🤖 AI Summary
To address the high computational cost of CNN inference on resource-constrained devices—without relying on additional data or fine-tuning—this paper proposes HASTE, a data-free, training-free, plug-and-play dynamic convolution module. Its core innovation lies in leveraging Locality-Sensitive Hashing (LSH) to model channel-wise feature redundancy at runtime, enabling real-time detection and structured compression of redundant input channels and filter depths via dynamic pruning. To our knowledge, HASTE is the first fully data- and training-free method for dynamic structured pruning. Evaluated on CIFAR-10, it reduces FLOPs of ResNet-34 by 46.72% with only a 1.25% accuracy drop. Cross-dataset generalization is validated on ImageNet, demonstrating substantial improvements in edge deployment efficiency.
📝 Abstract
To reduce the computational cost of convolutional neural networks (CNNs) on resource-constrained devices, structured pruning approaches have shown promise in lowering floating-point operations (FLOPs) without substantial drops in accuracy.

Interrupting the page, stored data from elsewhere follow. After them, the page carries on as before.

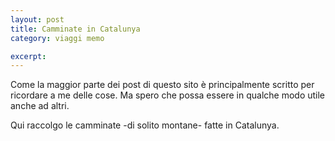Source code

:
 ```yaml
---
layout: post
title: Camminate in Catalunya
category: viaggi memo

excerpt: 
---
```


Come la maggior parte dei post di questo sito è principalmente scritto per ricordare a me delle cose. Ma spero che possa essere in qualche modo utile anche ad altri.

Qui raccolgo le camminate -di solito montane- fatte in Catalunya. 



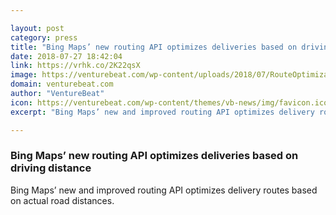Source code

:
 ```yaml
---

layout: post
category: press
title: "Bing Maps’ new routing API optimizes deliveries based on driving distance"
date: 2018-07-27 18:42:04
link: https://vrhk.co/2K22qsX
image: https://venturebeat.com/wp-content/uploads/2018/07/RouteOptimizationScreenshot_2.png?fit=1673%2C1101&strip=all
domain: venturebeat.com
author: "VentureBeat"
icon: https://venturebeat.com/wp-content/themes/vb-news/img/favicon.ico
excerpt: "Bing Maps’ new and improved routing API optimizes delivery routes based on actual road distances."

---
```


### Bing Maps’ new routing API optimizes deliveries based on driving distance

Bing Maps’ new and improved routing API optimizes delivery routes based on actual road distances.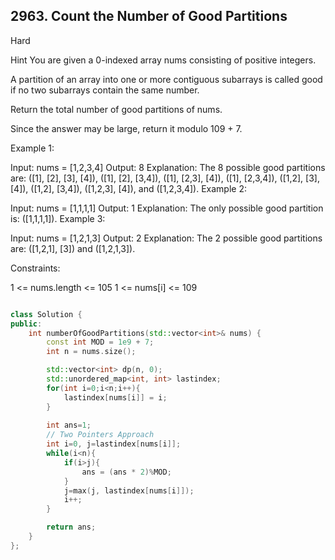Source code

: ## 2963. Count the Number of Good Partitions

Hard

Hint
You are given a 0-indexed array nums consisting of positive integers.

A partition of an array into one or more contiguous subarrays is called good if no two subarrays contain the same number.

Return the total number of good partitions of nums.

Since the answer may be large, return it modulo 109 + 7.

 

Example 1:

Input: nums = [1,2,3,4]
Output: 8
Explanation: The 8 possible good partitions are: ([1], [2], [3], [4]), ([1], [2], [3,4]), ([1], [2,3], [4]), ([1], [2,3,4]), ([1,2], [3], [4]), ([1,2], [3,4]), ([1,2,3], [4]), and ([1,2,3,4]).
Example 2:

Input: nums = [1,1,1,1]
Output: 1
Explanation: The only possible good partition is: ([1,1,1,1]).
Example 3:

Input: nums = [1,2,1,3]
Output: 2
Explanation: The 2 possible good partitions are: ([1,2,1], [3]) and ([1,2,1,3]).
 

Constraints:

1 <= nums.length <= 105
1 <= nums[i] <= 109


```cpp

class Solution {
public:
    int numberOfGoodPartitions(std::vector<int>& nums) {
        const int MOD = 1e9 + 7;
        int n = nums.size();

        std::vector<int> dp(n, 0);
        std::unordered_map<int, int> lastindex;
        for(int i=0;i<n;i++){
            lastindex[nums[i]] = i;
        }
        
        int ans=1;
        // Two Pointers Approach
        int i=0, j=lastindex[nums[i]];
        while(i<n){
            if(i>j){
                ans = (ans * 2)%MOD;
            }
            j=max(j, lastindex[nums[i]]);
            i++;
        }

        return ans;
    }
};


```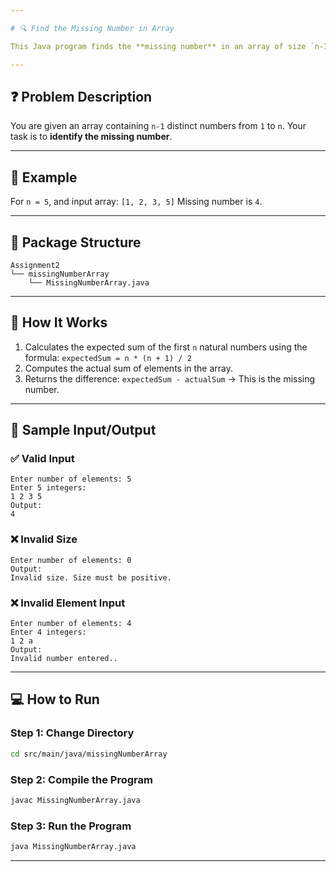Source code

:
 ```yaml
---

# 🔍 Find the Missing Number in Array

This Java program finds the **missing number** in an array of size `n-1` that should contain all integers from `1` to `n`.

---
```


## ❓ Problem Description

You are given an array containing `n-1` distinct numbers from `1` to `n`.
Your task is to **identify the missing number**.

---

## 🧠 Example

For `n = 5`, and input array: `[1, 2, 3, 5]`
Missing number is `4`.

---

## 📂 Package Structure

```
Assignment2  
└── missingNumberArray  
    └── MissingNumberArray.java
```

---

## 🚀 How It Works

1. Calculates the expected sum of the first `n` natural numbers using the formula:
   `expectedSum = n * (n + 1) / 2`
2. Computes the actual sum of elements in the array.
3. Returns the difference: `expectedSum - actualSum` → This is the missing number.

---

## 🧾 Sample Input/Output

### ✅ Valid Input

```
Enter number of elements: 5
Enter 5 integers:
1 2 3 5
Output:
4
```

### ❌ Invalid Size

```
Enter number of elements: 0
Output:
Invalid size. Size must be positive.
```

### ❌ Invalid Element Input

```
Enter number of elements: 4
Enter 4 integers:
1 2 a
Output:
Invalid number entered..
```

---

## 💻 How to Run

### **Step 1: Change Directory**

```bash
cd src/main/java/missingNumberArray
```

### **Step 2: Compile the Program**

```bash
javac MissingNumberArray.java
```

### **Step 3: Run the Program**

```bash
java MissingNumberArray.java
```

---
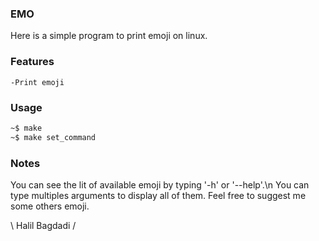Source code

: ### EMO

Here is a simple program to print emoji on linux.

### Features

    -Print emoji

### Usage

```bash
~$ make
~$ make set_command
```

### Notes

You can see the lit of available emoji by typing '-h' or '--help'.\n
You can type multiples arguments to display all of them.
Feel free to suggest me some others emoji.

\ Halil Bagdadi /
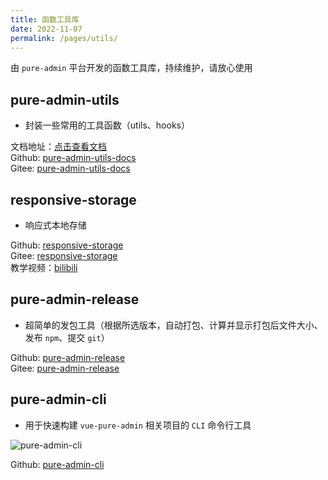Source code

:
 ```yaml
---
title: 函数工具库
date: 2022-11-07
permalink: /pages/utils/
---
```


由 `pure-admin` 平台开发的函数工具库，持续维护，请放心使用

## pure-admin-utils

- 封装一些常用的工具函数（utils、hooks）

文档地址：[点击查看文档](https://pure-admin-utils.netlify.app)  
Github: [pure-admin-utils-docs](https://github.com/pure-admin/pure-admin-utils-docs)  
Gitee: [pure-admin-utils-docs](https://gitee.com/yiming_chang/pure-admin-utils-docs)

## responsive-storage

- 响应式本地存储

Github: [responsive-storage](https://github.com/xiaoxian521/responsive-storage)  
Gitee: [responsive-storage](https://gitee.com/yiming_chang/responsive-storage)  
教学视频：[bilibili](https://www.bilibili.com/video/BV1RT411u7fh/)

## pure-admin-release

- 超简单的发包工具（根据所选版本，自动打包、计算并显示打包后文件大小、发布 `npm`、提交 `git`）

Github: [pure-admin-release](https://github.com/pure-admin/pure-admin-release)  
Gitee: [pure-admin-release](https://gitee.com/yiming_chang/pure-admin-release)

## pure-admin-cli

- 用于快速构建 `vue-pure-admin` 相关项目的 `CLI` 命令行工具

![pure-admin-cli](~@alias/img/guide/pure-thin-cli.gif)

Github: [pure-admin-cli](https://github.com/pure-admin/pure-admin-cli)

However, most methods require fine-tuning or specific training procedures to achieve a reasonable trade-off between retained accuracy and reduction in FLOPs, adding computational overhead and requiring training data to be available. To this end, we propose HASTE (Hashing for Tractable Efficiency), a data-free, plug-and-play convolution module that instantly reduces a network's test-time inference cost without training or fine-tuning. Our approach utilizes locality-sensitive hashing (LSH) to detect redundancies in the channel dimension of latent feature maps, compressing similar channels to reduce input and filter depth simultaneously, resulting in cheaper convolutions. We demonstrate our approach on the popular vision benchmarks CIFAR-10 and ImageNet, where we achieve a 46.72% reduction in FLOPs with only a 1.25% loss in accuracy by swapping the convolution modules in a ResNet34 on CIFAR-10 for our HASTE module.